_Exercise directions_. Among the entries below, find the lines with "prints" and copy them.

_Record extracts_.
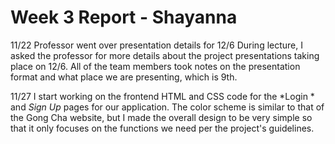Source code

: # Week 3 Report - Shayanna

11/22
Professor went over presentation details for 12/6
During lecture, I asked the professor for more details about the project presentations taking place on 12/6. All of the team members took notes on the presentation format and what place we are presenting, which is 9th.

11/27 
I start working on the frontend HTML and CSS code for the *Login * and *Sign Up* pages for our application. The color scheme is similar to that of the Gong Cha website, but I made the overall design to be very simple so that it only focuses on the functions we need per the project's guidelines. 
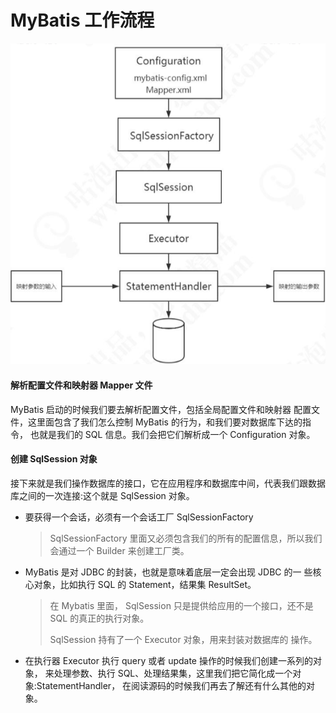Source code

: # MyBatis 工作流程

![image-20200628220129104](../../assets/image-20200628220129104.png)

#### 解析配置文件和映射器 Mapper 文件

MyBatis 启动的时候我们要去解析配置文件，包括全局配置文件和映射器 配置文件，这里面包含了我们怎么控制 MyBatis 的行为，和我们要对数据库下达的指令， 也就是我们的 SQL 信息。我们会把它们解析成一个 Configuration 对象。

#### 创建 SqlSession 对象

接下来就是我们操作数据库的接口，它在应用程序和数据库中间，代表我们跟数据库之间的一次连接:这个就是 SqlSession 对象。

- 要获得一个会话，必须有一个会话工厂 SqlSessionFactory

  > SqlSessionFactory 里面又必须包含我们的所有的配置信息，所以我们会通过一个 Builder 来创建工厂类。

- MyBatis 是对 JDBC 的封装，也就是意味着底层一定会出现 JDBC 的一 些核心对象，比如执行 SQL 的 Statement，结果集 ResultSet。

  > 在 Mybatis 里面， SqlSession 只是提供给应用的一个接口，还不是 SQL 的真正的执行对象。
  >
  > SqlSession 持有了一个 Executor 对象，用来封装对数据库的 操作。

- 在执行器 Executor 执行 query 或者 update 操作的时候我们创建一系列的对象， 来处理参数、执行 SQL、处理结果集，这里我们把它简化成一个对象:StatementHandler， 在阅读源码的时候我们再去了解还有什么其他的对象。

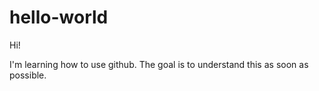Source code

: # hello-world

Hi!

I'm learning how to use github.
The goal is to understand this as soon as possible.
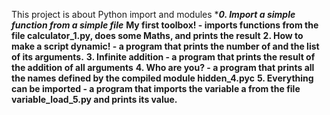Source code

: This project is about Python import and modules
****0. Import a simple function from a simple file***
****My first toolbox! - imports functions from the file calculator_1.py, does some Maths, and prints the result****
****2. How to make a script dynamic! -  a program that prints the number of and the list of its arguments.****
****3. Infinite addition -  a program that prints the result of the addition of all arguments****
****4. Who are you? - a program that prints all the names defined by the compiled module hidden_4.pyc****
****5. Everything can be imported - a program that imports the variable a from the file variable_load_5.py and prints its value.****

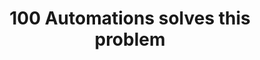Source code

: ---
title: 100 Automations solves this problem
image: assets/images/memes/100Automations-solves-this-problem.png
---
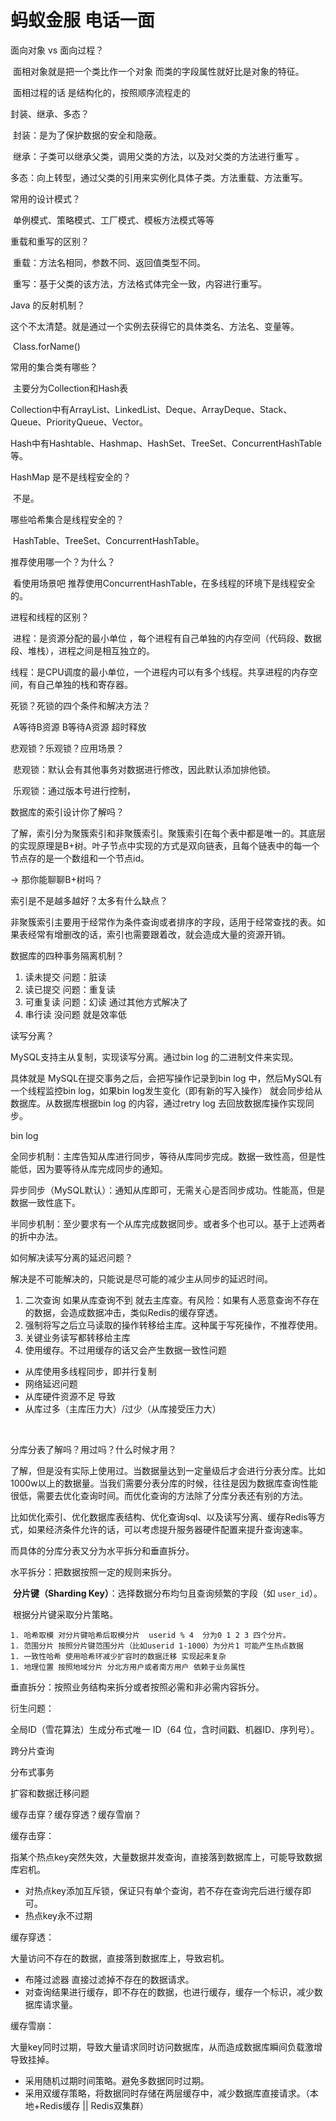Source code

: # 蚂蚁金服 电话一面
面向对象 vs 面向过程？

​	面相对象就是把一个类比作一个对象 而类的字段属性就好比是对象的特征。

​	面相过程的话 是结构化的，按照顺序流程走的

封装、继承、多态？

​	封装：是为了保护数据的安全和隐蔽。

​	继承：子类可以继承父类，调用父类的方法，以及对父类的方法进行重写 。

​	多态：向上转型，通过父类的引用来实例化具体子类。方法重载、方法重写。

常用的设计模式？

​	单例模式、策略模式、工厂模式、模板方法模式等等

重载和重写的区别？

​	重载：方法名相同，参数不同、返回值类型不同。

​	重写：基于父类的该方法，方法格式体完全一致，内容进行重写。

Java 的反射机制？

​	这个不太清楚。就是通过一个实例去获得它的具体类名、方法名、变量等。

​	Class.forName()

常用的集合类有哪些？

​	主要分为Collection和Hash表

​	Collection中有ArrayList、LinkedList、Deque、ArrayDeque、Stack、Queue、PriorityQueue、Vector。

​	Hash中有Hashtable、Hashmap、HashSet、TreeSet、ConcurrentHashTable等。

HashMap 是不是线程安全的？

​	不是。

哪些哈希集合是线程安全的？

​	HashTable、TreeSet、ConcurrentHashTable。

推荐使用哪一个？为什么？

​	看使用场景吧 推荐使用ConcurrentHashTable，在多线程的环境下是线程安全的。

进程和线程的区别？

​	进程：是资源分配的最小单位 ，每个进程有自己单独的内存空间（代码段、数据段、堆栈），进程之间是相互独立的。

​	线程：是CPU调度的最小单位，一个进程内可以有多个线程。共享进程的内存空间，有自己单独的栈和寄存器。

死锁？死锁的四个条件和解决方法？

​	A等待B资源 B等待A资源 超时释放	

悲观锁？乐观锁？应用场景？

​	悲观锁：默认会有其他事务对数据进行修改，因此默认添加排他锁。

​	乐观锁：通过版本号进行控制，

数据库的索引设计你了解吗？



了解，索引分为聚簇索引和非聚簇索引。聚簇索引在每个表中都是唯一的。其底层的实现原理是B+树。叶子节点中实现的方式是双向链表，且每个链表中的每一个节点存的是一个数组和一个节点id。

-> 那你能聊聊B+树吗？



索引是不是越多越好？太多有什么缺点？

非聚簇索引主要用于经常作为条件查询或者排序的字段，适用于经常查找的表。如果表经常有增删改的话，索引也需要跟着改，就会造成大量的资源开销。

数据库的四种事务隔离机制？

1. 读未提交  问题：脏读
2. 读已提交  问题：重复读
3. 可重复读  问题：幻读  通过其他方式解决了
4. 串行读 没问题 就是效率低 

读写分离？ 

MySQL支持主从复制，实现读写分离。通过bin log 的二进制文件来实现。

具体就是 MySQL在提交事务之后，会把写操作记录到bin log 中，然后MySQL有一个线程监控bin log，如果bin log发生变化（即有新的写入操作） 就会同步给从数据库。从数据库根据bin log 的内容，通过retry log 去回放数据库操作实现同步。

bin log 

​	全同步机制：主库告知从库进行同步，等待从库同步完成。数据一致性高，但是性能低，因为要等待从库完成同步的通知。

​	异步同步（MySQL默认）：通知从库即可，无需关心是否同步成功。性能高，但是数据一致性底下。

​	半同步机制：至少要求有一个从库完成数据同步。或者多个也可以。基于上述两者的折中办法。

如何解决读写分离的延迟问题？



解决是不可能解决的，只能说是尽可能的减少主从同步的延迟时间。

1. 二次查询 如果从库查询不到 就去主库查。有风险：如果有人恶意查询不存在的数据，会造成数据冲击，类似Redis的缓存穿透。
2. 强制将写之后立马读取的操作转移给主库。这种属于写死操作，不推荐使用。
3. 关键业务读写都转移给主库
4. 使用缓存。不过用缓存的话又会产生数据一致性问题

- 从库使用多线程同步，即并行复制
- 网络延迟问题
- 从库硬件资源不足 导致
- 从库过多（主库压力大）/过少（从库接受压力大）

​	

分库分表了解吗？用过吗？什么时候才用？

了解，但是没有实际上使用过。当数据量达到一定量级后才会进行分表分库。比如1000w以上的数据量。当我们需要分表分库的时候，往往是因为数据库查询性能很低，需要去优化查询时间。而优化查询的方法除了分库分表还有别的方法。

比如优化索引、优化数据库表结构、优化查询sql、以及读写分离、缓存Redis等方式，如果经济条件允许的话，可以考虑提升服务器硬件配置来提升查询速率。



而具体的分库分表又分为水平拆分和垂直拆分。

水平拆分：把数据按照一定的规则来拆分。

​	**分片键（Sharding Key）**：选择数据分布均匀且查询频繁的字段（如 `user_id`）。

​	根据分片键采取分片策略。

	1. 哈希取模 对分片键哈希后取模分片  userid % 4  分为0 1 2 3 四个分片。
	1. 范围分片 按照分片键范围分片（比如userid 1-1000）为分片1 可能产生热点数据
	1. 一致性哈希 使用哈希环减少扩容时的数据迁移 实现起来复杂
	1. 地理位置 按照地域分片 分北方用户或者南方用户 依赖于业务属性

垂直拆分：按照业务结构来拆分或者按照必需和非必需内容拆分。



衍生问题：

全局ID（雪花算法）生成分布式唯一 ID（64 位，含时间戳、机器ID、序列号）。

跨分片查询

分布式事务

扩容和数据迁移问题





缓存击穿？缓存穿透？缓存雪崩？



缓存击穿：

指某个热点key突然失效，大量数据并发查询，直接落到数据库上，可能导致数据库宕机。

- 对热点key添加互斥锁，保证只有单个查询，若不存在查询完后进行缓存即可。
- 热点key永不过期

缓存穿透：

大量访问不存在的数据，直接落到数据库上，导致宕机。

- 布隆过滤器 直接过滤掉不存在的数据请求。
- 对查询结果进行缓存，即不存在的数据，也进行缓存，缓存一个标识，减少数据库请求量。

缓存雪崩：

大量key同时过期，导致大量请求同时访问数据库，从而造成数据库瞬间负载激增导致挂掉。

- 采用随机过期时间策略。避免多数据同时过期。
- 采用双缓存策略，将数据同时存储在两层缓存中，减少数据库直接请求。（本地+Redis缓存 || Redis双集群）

_Output of the exercise_.
****My first toolbox! - imports functions from the file calculator_1.py, does some Maths, and prints the result****
****2. How to make a script dynamic! -  a program that prints the number of and the list of its arguments.****
****3. Infinite addition -  a program that prints the result of the addition of all arguments****
****4. Who are you? - a program that prints all the names defined by the compiled module hidden_4.pyc****
****5. Everything can be imported - a program that imports the variable a from the file variable_load_5.py and prints its value.****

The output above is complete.